KALAMAZOO--Western Michigan University will observe the worldwide premiere of "The Laramie Project: Ten Years Later," with a free, public reading of the groundbreaking epilogue Monday, Oct. 12.

Dr. D. Terry Williams, professor emeritus of theatre, will direct the reading, which begins at 8 p.m. in Williams Theatre at WMU's Gilmore Theatre Complex. For more information on the production, call the ticket office at (269) 387-6222.

Written by Tectonic Theater Project members Moises Kaufman, Leigh Fondakowski, Greg Pierotti, Andy Paris and Stephen Belber, the epilogue focuses on the long-term effects of the murder of Matthew Shepard on the town of Laramie. It explores how the town has changed and how the murder continues to reverberate in the community.

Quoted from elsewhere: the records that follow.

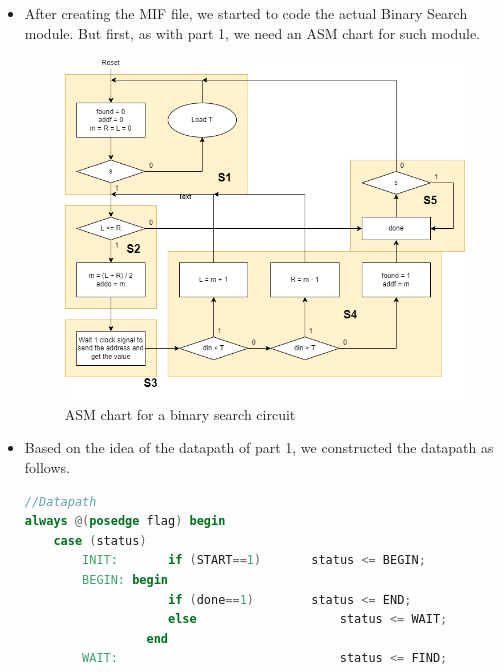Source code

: \begin{itemize}
\begin{itemize}
\begin{lstlisting}[language=verilog]
CONTENT BEGIN
	00  :   01;
	01  :   02;
	02  :   03;
	03  :   05;
	[04..05]  :   06;
	06  :   07;
	[07..08]  :   08;
	09  :   0A;
	[0A..0B]  :   0B;
	0C  :   10;
	0D  :   11;
	[0E..0F]  :   12;
	10  :   13;
	11  :   14;
	12  :   15;
	13  :   17;
	14  :   18;
	[15..16]  :   19;
	17  :   1A;
	18  :   1B;
	19  :   1C;
	1A  :   1D;
	[1B..1C]  :   1E;
	[1D..1E]  :   1F;
	1F  :   20;
END;
                \end{lstlisting}
            \item []After creating the MIF file, we started to code the actual Binary Search module. But first, as with part 1, we need an ASM chart for such module.
                \begin{figure}[h]
                    \centering
                    \includegraphics[width=6in]{source/picture/Lab11/asm.drawio.png}
                    \caption{ASM chart for a binary search circuit}
                    \label{fig:my_label}
                \end{figure} 
            \item [] Based on the idea of the datapath of part 1, we constructed the datapath as follows.
                \begin{lstlisting}[language=verilog]
//Datapath
always @(posedge flag) begin
    case (status)
        INIT:		if (START==1)		status <= BEGIN;
        BEGIN: begin	
                    if (done==1) 		status <= END;
                    else					status <= WAIT;
                 end
        WAIT:								status <= FIND;

\end{lstlisting}
\end{itemize}
\end{itemize}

The play also includes new interviews with Shepard's mother, Judy Shepard, and his murderer, Aaron McKinney, who is serving two consecutive life sentences. The writers also conducted many follow-up interviews with Laramie residents from the original piece, including Romaine Patterson, Reggie Fluty, Jedediah Shultz, Father Roger Schmidt, Jonas Slonaker and others.

"The Tectonic Theater Project set out to find out how Laramie had changed in the 10 years since the murder of Matthew Shepard," Kaufman says. "When we arrived, we were forced to confront the question, 'How do you measure change in a community?' One of the things we found when we got there, which greatly surprised us, was how many people in Laramie were trying to say this was not a hate crime."

"We found the people of Laramie still fighting to own their own history, their own identity, their own story, and part of that is shaped by how they understand what happened that night to Matthew," Fondakowski says.

Join the discussion

In tandem with the premiere, an interactive community will be launched where participants can blog, upload video and photos, and share their stories about the play. The members of Tectonic Theater Project will be active participants in the online community, offering feedback and encouragement to participants.

Join now
Laramie Project Online Community

The Laramie Project

On Oct. 6, 1998, Matthew Shepard was beaten and left to die, tied to a fence in the outskirts of Laramie, Wyo. He died six days later. His murder became a watershed historical moment in America that highlighted the violence and prejudice lesbian, gay, bisexual and transgender people face.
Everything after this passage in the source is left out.